Activity
How many lines in the entries below contain the word "prompting"? Answer with the number and nothing else.

Collected data:

┄┄┄┄┄┄┄┄┄┄

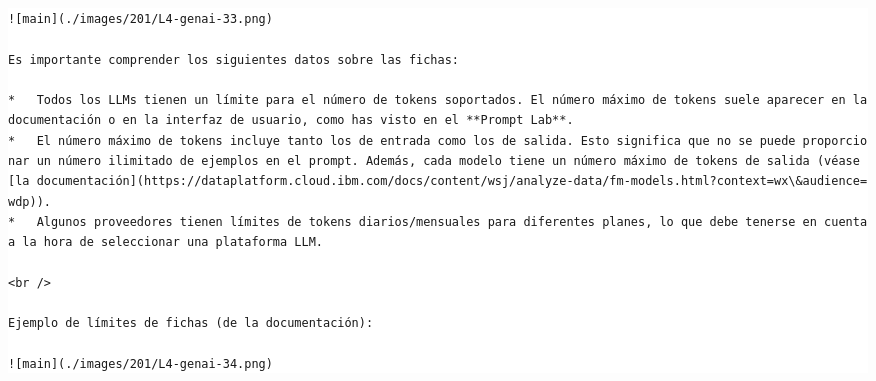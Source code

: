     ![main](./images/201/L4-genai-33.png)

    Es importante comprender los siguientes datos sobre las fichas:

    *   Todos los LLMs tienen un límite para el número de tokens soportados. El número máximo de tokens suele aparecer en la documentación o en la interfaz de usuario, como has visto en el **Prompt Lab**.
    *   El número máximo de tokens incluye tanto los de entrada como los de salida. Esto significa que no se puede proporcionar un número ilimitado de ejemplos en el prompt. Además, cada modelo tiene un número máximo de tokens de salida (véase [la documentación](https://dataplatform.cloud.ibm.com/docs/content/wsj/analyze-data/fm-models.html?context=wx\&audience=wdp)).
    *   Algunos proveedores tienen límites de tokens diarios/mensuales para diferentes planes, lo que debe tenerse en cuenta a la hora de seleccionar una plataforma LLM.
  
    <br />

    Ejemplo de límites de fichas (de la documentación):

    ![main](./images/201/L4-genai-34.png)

┄┄┄┄┄┄┄┄┄┄

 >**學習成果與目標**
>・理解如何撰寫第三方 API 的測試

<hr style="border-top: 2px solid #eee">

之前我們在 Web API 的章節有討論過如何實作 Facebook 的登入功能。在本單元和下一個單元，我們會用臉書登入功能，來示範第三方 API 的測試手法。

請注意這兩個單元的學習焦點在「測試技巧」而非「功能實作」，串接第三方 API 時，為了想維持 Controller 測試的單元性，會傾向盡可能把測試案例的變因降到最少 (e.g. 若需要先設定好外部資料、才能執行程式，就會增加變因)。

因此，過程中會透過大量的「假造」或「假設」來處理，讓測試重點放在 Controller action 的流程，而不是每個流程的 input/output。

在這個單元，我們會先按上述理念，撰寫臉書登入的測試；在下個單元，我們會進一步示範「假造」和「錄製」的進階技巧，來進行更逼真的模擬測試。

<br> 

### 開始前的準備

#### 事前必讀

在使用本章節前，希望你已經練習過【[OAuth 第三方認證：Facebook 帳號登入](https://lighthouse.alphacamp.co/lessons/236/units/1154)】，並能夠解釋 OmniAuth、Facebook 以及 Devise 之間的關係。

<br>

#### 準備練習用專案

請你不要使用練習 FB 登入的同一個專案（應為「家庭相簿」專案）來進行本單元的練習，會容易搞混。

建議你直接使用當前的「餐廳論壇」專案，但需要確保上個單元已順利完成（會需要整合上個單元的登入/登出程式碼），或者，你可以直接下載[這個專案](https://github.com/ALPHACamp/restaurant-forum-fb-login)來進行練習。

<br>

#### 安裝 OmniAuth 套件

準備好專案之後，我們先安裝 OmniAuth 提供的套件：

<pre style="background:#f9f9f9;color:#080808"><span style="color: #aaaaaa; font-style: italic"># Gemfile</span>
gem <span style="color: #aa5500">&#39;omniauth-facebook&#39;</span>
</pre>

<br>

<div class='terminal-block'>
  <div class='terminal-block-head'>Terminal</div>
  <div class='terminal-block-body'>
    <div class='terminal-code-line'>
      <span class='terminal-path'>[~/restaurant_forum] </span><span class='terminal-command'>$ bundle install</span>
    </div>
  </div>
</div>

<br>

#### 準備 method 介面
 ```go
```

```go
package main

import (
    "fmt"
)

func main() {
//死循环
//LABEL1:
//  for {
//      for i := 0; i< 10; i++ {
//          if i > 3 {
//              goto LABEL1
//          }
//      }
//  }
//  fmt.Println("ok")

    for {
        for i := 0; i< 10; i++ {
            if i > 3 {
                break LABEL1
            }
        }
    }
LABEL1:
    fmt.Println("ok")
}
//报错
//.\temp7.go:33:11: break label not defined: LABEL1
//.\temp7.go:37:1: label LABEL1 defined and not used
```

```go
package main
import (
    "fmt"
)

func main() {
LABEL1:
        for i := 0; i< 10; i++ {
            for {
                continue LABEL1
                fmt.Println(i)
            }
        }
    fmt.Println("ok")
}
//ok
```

┄┄┄┄┄┄┄┄┄┄

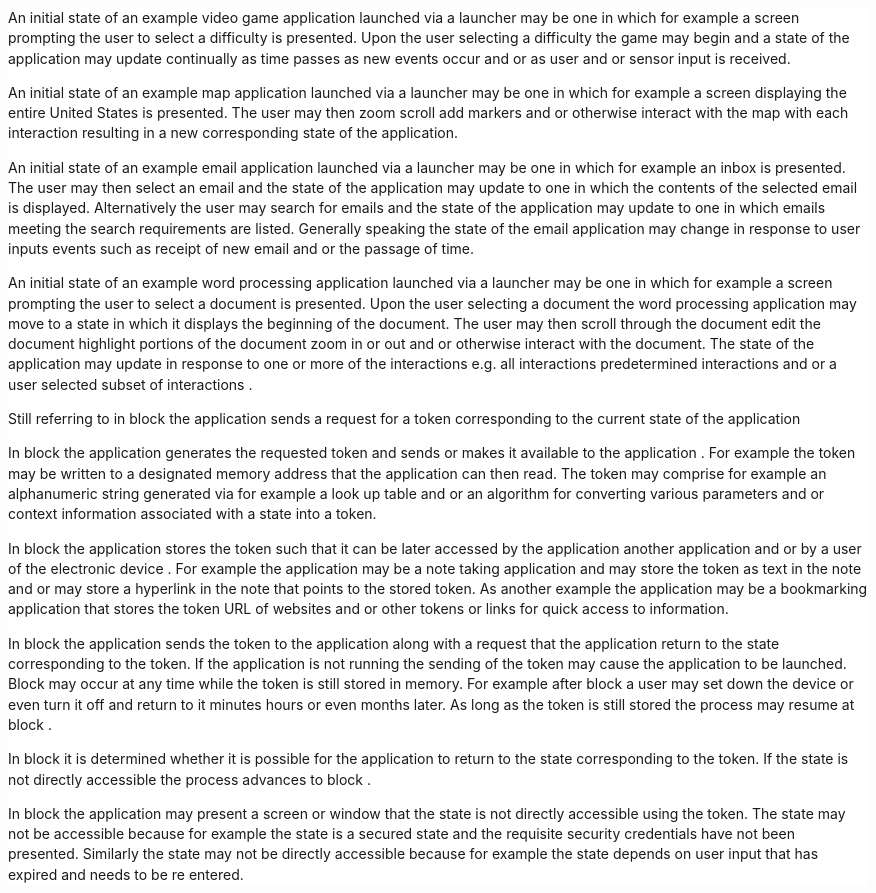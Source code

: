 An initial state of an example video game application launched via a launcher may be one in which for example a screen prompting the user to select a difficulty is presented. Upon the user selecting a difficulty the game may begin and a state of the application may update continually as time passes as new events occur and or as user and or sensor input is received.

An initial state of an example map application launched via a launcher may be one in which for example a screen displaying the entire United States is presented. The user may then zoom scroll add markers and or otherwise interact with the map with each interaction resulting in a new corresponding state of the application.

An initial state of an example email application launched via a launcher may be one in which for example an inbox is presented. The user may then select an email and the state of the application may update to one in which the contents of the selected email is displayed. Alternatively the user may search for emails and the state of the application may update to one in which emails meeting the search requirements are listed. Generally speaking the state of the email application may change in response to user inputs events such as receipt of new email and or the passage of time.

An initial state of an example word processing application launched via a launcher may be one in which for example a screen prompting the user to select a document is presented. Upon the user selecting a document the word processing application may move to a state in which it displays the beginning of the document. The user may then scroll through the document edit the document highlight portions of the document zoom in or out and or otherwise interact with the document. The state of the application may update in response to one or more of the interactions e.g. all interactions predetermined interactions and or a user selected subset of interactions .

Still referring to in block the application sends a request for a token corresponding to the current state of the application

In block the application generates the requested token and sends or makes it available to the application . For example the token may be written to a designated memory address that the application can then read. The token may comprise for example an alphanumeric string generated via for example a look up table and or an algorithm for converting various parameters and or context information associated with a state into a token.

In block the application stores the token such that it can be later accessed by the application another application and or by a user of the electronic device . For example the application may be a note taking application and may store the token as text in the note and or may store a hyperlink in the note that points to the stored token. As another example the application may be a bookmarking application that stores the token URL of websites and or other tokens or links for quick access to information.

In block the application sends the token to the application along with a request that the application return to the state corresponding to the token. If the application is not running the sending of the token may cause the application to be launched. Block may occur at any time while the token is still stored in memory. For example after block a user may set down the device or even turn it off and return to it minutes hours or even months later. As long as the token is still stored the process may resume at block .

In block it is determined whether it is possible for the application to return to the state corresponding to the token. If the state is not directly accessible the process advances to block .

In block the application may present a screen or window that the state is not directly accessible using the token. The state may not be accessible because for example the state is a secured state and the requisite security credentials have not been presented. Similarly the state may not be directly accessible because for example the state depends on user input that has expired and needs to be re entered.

┄┄┄┄┄┄┄┄┄┄

Finished exercise
2